Refactor DeviceScan implementation to allow InclusiveScan/Sum to take an initial value
There was reported an issue regarding the internal accumulator type in cub::DeviceScan::InclusiveSum. The issue consists in using input data type as accumulator type. Here's the reproducer:
#include <thrust/device_vector.h>
#include <cub/device/device_scan.cuh>
int main()
{
thrust::device_vector<std::uint8_t> d_in(260, 1);
thrust::device_vector<std::uint64_t> d_out(260);
std::size_t temp_bytes {};
cub::DeviceScan::InclusiveSum(
nullptr,
temp_bytes,
thrust::raw_pointer_cast(d_in.data()),
thrust::raw_pointer_cast(d_out.data()),
d_in.size());
thrust::device_vector<std::uint8_t> temp_storage(temp_bytes);
cub::DeviceScan::InclusiveSum(
thrust::raw_pointer_cast(temp_storage.data()),
temp_bytes,
thrust::raw_pointer_cast(d_in.data()),
thrust::raw_pointer_cast(d_out.data()),
d_in.size());
thrust::device_vector<std::uint64_t> d_ref(260);
thrust::sequence(d_ref.begin(), d_ref.end(), 1);
if (d_ref != d_out)
{
std::cerr << "Wrong result!" << std::endl;
}
return 0;
}
The naive solution would be to fix the output value type deduction. But this solution doesn't seem to conform STL:
std::vector<std::uint8_t> in(260, 1);
std::vector<std::uint64_t> out(260, 1);
// Uses the decltype(*in) as accumulator type
// std::inclusive_scan(in.begin(), in.end(), out.begin());
std::inclusive_scan(in.begin(), in.end(), out.begin(), std::plus<>(), std::uint64_t{0});
std::vector<std::uint64_t> reference(260);
std::iota(reference.begin(), reference.end(), 1);
for (std::size_t i = 0; i < reference.size(); i++)
{
if (out[i] != reference[i])
{
std::cerr << out[i] << " != " << reference[i] << std::endl;
}
}
Unlike STL we don't have a way to provide an InitValue into the algorithm. So, providing an InitValue might be a better way of addressing this issue.

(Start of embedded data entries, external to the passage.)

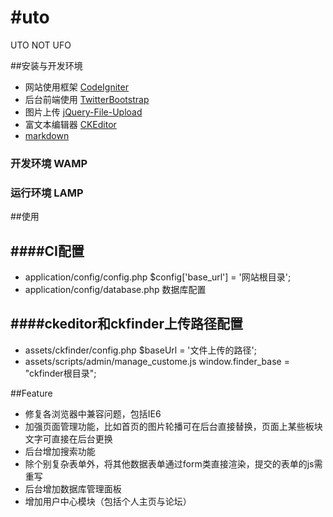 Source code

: #uto
===

UTO NOT UFO

##安装与开发环境

* 网站使用框架 [CodeIgniter](https://github.com/EllisLab/CodeIgniter)
* 后台前端使用 [TwitterBootstrap](http://twitter.github.com/bootstrap/index.html)
* 图片上传 [jQuery-File-Upload](https://github.com/blueimp/jQuery-File-Upload) 
* 富文本编辑器 [CKEditor](http://ckeditor.com/)
* [markdown](https://github.com/vamsiikrishna/cimarkdown)

### 开发环境 WAMP

### 运行环境 LAMP

##使用

####CI配置
---------------------------------------------------
* application/config/config.php  $config['base_url']	= '网站根目录';
* application/config/database.php 数据库配置

####ckeditor和ckfinder上传路径配置
---------------------------------------------------
* assets/ckfinder/config.php $baseUrl = '文件上传的路径';
* assets/scripts/admin/manage_custome.js   window.finder_base = "ckfinder根目录";

##Feature

* 修复各浏览器中兼容问题，包括IE6
* 加强页面管理功能，比如首页的图片轮播可在后台直接替换，页面上某些板块文字可直接在后台更换
* 后台增加搜索功能
* 除个别复杂表单外，将其他数据表单通过form类直接渲染，提交的表单的js需重写
* 后台增加数据库管理面板
* 增加用户中心模块（包括个人主页与论坛） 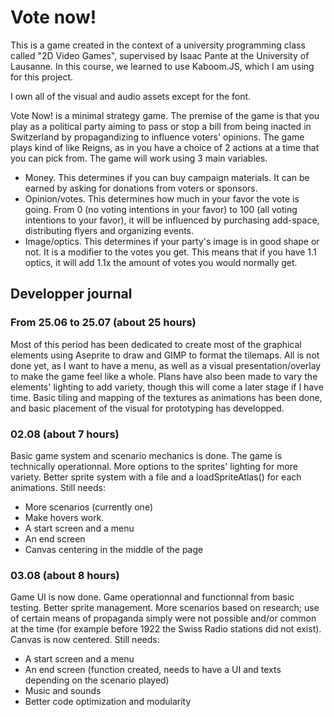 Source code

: # Vote now!
This is a game created in the context of a university programming class called "2D Video Games", supervised by Isaac Pante at the University of Lausanne. In this course, we learned to use Kaboom.JS, which I am using for this project.

I own all of the visual and audio assets except for the font.

Vote Now! is a minimal strategy game. The premise of the game is that you play as a political party aiming to pass or stop a bill from being inacted in Switzerland by propagandizing to influence voters' opinions. The game plays kind of like Reigns, as in you have a choice of 2 actions at a time that you can pick from. The game will work using 3 main variables.

* Money. This determines if you can buy campaign materials. It can be earned by asking for donations from voters or sponsors.
* Opinion/votes. This determines how much in your favor the vote is going. From 0 (no voting intentions in your favor) to 100 (all voting intentions to your favor), it will be influenced by purchasing add-space, distributing flyers and organizing events.
* Image/optics. This determines if your party's image is in good shape or not. It is a modifier to the votes you get. This means that if you have 1.1 optics, it will add 1.1x the amount of votes you would normally get.

## Developper journal
### From 25.06 to 25.07 (about 25 hours)
Most of this period has been dedicated to create most of the graphical elements using Aseprite to draw and GIMP to format the tilemaps. All is not done yet, as I want to have a menu, as well as a visual presentation/overlay to make the game feel like a whole. Plans have also been made to vary the elements' lighting to add variety, though this will come a later stage if I have time. Basic tiling and mapping of the textures as animations has been done, and basic placement of the visual for prototyping has developped.

### 02.08 (about 7 hours)
Basic game system and scenario mechanics is done. The game is technically operationnal. More options to the sprites' lighting for more variety. Better sprite system with a file and a loadSpriteAtlas() for each animations. Still needs:

* More scenarios (currently one)
* Make hovers work.
* A start screen and a menu
* An end screen
* Canvas centering in the middle of the page

### 03.08 (about 8 hours)
Game UI is now done. Game operationnal and functionnal from basic testing. Better sprite management. More scenarios based on research; use of certain means of propaganda simply were not possible and/or common at the time (for example before 1922 the Swiss Radio stations did not exist). Canvas is now centered. Still needs:

* A start screen and a menu
* An end screen (function created, needs to have a UI and texts depending on the scenario played)
* Music and sounds
* Better code optimization and modularity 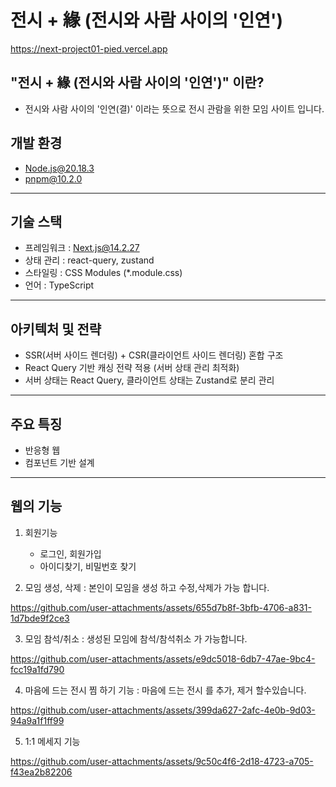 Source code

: # 전시 + 緣 (전시와 사람 사이의 '인연')
https://next-project01-pied.vercel.app

## "전시 + 緣 (전시와 사람 사이의 '인연')" 이란?
- 전시와 사람 사이의 '인연(결)' 이라는 뜻으로 전시 관람을 위한 모임 사이트 입니다. 

## 개발 환경
- Node.js@20.18.3
- pnpm@10.2.0
---
## 기술 스택 
- 프레임워크 : Next.js@14.2.27
- 상태 관리 : react-query, zustand
- 스타일링 : CSS Modules (*.module.css)
- 언어 : TypeScript
---
## 아키텍처 및 전략
- SSR(서버 사이드 렌더링) + CSR(클라이언트 사이드 렌더링) 혼합 구조
- React Query 기반 캐싱 전략 적용 (서버 상태 관리 최적화)
- 서버 상태는 React Query, 클라이언트 상태는 Zustand로 분리 관리
---
## 주요 특징 
- 반응형 웹
- 컴포넌트 기반 설계
---
## 웹의 기능
1.  회원기능 
    - 로그인, 회원가입
    - 아이디찾기, 비밀번호 찾기

2.  모임 생성, 삭제 : 본인이 모임을 생성 하고 수정,삭제가 가능 합니다.
> 
https://github.com/user-attachments/assets/655d7b8f-3bfb-4706-a831-1d7bde9f2ce3

3.  모임 참석/취소 : 생성된 모임에 참석/참석취소 가 가능합니다.
>
https://github.com/user-attachments/assets/e9dc5018-6db7-47ae-9bc4-fcc19a1fd790

4.  마음에 드는 전시 찜 하기 기능 : 마음에 드는 전시 를 추가, 제거 할수있습니다. 
>
https://github.com/user-attachments/assets/399da627-2afc-4e0b-9d03-94a9a1f1ff99

5. 1:1 메세지 기능
>
https://github.com/user-attachments/assets/9c50c4f6-2d18-4723-a705-f43ea2b82206


 


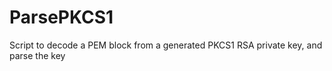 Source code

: # ParsePKCS1
Script to decode a PEM block from a generated PKCS1 RSA private key, and parse the key
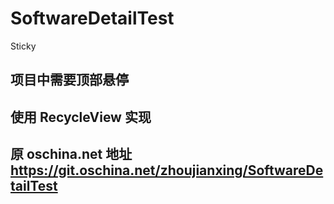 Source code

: # SoftwareDetailTest
Sticky

## 项目中需要顶部悬停

## 使用 RecycleView 实现

## 原 oschina.net 地址 https://git.oschina.net/zhoujianxing/SoftwareDetailTest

I think that captures it. Interesting enough, that when thrust::inclusive_scan was used, the output was correct, however, the switch was made to cub::DeviceScan because of its ability to take cuda stream argument. What would be a good way to wrkk around it? (using cuda 11.3). Lauching a kernel with a stream argument, just to run thrust::inclusive_scan(thrust::device, ...) would not be effective, would it? I have seen various examples of thrust taking a stream, but they do not seem to be documented and I could not figure out how to use them with my thrust headers.
I also found this in the forums, implying that in 11.4 the problem may have been addressed.
The accumulator type deduction is intentionally implemented to follow the recommendations in this proposal, which essentially boil down to:
- If an initial value is supplied, use its type for the accumulator
- Otherwise use the
value_typeof the input iterator.
Unfortunately, the current implementation does not easily support initial values in inclusive scans. The ideal fix here is to update the implementation to add a dedicated switch between inclusive / exclusive scan behaviors in the scan backend, rather than overloading the meaning of InitValueT.
In the meantime, you can work-around this by wrapping the input in a thrust::transform_iterator that simply casts to the desired accumulator type.
@allisonvacanti This seems to work. Thank you! Any suggestion on how to tie this a specific cuda stream?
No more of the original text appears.